Figure 23 depicts the state-of-energy in the ESS on the summer day. The main contributor for the ESS charging is the power grid and a small amount of RES generation. The most considerable quantities of ESS discharging are reported in the period 10–16 h, contributing to the demand satisfaction, in combination mainly with on-site RES generation.

Figure 24 depicts the state-of-energy in the EV on the summer day. The EV discharge occurs in the first hours of the day, during which the EV, either alone or in combination with the ESS, fully cover the household’s load.

Table 13. Inner temperature of the thermostatic appliances on the summer day (°C).

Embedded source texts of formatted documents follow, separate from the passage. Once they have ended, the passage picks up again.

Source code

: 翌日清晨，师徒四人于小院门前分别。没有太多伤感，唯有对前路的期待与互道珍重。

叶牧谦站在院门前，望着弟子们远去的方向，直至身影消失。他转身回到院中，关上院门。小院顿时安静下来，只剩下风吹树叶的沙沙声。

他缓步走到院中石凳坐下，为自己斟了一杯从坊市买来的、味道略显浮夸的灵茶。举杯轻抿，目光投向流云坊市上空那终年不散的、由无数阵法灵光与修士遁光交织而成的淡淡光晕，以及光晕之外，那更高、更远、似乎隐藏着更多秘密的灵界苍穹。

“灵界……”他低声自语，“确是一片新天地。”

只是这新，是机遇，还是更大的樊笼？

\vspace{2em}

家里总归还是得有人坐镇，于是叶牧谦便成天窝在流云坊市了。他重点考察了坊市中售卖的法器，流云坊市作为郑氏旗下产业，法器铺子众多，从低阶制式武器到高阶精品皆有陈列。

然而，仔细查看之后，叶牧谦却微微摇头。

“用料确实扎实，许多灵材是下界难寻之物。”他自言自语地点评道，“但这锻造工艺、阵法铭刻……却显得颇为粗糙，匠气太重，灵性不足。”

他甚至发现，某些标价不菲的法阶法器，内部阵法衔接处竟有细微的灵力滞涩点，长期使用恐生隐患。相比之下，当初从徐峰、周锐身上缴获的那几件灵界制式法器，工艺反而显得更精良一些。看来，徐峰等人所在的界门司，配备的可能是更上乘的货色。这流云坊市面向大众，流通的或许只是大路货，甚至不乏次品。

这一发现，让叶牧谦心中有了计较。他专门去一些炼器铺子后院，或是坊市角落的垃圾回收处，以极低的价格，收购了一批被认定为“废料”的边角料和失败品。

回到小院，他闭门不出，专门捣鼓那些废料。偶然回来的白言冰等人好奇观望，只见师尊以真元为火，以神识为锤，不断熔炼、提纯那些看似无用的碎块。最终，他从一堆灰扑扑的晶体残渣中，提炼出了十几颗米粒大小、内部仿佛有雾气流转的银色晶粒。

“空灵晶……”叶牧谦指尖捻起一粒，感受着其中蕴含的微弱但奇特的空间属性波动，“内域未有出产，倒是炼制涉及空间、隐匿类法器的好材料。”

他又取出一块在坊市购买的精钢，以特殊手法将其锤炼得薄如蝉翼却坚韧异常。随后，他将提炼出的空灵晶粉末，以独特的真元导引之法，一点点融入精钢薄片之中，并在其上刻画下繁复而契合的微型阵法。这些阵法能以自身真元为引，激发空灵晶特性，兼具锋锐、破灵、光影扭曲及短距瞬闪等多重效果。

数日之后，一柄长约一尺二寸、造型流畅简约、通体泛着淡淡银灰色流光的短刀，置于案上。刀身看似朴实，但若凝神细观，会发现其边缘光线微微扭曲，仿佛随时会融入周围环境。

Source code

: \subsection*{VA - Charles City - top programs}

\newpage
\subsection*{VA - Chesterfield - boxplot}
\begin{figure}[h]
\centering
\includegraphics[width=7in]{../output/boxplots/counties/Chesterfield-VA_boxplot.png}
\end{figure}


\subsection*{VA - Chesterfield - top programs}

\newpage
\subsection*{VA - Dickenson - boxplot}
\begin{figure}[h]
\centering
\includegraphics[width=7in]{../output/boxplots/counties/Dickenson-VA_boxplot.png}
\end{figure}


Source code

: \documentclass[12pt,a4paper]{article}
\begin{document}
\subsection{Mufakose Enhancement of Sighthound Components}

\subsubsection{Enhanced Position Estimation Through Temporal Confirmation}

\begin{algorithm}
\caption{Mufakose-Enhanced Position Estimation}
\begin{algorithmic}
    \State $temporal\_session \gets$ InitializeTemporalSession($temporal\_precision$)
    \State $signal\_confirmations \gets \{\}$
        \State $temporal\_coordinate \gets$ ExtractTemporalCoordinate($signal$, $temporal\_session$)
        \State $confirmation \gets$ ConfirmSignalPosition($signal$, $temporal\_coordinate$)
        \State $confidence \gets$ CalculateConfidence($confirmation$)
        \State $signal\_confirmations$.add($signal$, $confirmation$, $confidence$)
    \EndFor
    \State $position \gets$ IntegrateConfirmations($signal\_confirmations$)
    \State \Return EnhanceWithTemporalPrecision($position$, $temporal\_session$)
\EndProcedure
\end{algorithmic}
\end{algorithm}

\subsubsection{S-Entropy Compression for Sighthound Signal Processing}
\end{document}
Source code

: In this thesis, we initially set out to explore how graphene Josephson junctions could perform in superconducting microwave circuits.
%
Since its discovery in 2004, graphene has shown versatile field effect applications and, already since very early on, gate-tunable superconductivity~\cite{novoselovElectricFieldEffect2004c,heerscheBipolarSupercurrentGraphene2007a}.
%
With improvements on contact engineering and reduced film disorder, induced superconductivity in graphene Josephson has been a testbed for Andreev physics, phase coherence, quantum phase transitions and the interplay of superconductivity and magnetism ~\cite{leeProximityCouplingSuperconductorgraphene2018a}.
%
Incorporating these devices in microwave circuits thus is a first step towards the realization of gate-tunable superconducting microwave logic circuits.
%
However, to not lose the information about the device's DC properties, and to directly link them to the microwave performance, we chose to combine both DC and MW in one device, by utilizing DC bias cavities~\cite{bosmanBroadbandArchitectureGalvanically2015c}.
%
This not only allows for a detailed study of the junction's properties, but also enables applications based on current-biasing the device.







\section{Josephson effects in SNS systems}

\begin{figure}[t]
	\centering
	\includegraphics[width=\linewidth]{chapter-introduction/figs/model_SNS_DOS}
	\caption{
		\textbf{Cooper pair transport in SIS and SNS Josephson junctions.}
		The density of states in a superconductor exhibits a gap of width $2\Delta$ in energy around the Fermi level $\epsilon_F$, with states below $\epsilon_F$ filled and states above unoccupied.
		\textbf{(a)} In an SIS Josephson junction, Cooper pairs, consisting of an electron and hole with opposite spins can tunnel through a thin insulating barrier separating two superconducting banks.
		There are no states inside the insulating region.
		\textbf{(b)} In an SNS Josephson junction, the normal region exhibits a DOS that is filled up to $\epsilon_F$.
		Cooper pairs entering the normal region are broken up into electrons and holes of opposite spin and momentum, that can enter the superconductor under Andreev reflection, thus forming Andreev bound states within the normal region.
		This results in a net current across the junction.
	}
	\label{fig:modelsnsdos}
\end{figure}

Time Period	AC—Home Temperature (°C)	Refrigerator’s Temperature (°C)	Water Heater’s Temperature (°C)
00:00–01:00	20.1	5.4	71.6
01:00–02:00	20.3	6.2	72.4
02:00–03:00	20.3	6.8	72.9
03:00–04:00	20.3	6.9	73.1
04:00–05:00	20.4	5.7	72.4
05:00–06:00	20.4	3.8	72.1
06:00–07:00	20.5	4.0	74.1
07:00–08:00	20.6	2.3	74.1
08:00–09:00	20.8	3.1	74.6
09:00–10:00	21.2	2.6	74.6
10:00–11:00	21.7	2.3	74.4
11:00–12:00	21.8	2.6	73.4
12:00–13:00	21.5	3.2	72.4
13:00–14:00	21.7	3.8	71.4
14:00–15:00	21.7	3.9	70.4
15:00–16:00	21.3	4.9	69.6
16:00–17:00	21.5	5.7	71.6
17:00–18:00	21.7	5.1	71.4
18:00–19:00	21.3	6.1	70.4
19:00–20:00	21.7	7.1	69.4
20:00–21:00	21.6	6.6	68.4
21:00–22:00	21.0	7.4	67.4
22:00–23:00	21.5	7.7	66.6
23:00–00:00	21.8	7.0	67.1

summarizes the evolution of the inside house (AC), refrigerator, and water heater’s temperatures during the whole summer day. The most striking difference with the winter day is the noticeable increase in the inside home temperature, ranging from 0.4 °C at 00:00 to 4 °C at 14:00.

6. Conclusions

A generic optimization framework for optimal smart home’s load dispatch is presented in this work under the presence of an energy storage system, electric vehicle, renewable energy generation system, and interaction with the grid. The model is formulated as a MILP model, and the model’s objective concerns the minimization of the total net daily cost of the system, employing an intra-hourly time step. The model determines the optimal energy mix on the supply side (generation allocation and energy exchanges with the power grid), the operation of flexibility providers (ESS and EV), and the smart home’s appliances’ optimal load dispatch on the demand side. The model outputs highlight the synergies between the supply and demand side towards more efficient energy resources’ utilization and higher cost savings. The renewables’ availability factors significantly influence the appliances’ demand scheduling and the allocation of renewables-based generation. The fact that energy exchanges with the grid are constrained to at most one direction in each period has as a consequence the increased RES availability to lead to decreased direct utilization of that generation and increased energy sales to the power grid. This deficit is covered by more intense utilization of the ESS and EV flexibilities. In addition, the incorporation of a constraint regarding the amount of peak load leads to a demand levels between 1.61 and 7.46 kW in both cases, among which the thermostatic loads comprise the largest consumers. In the absence of that constraint, the objective function value can be significantly improved, also resulting in a different demand scheduling mix. Future expansions of the methodology will regard the model extension into a multi-energy system in order to meet the electrical, cooling, and heating demands of end-users, and the application of the proposed modeling approach at a neighborhood and/or urban level, also considering various Distribution System Operator (DSO) topologies.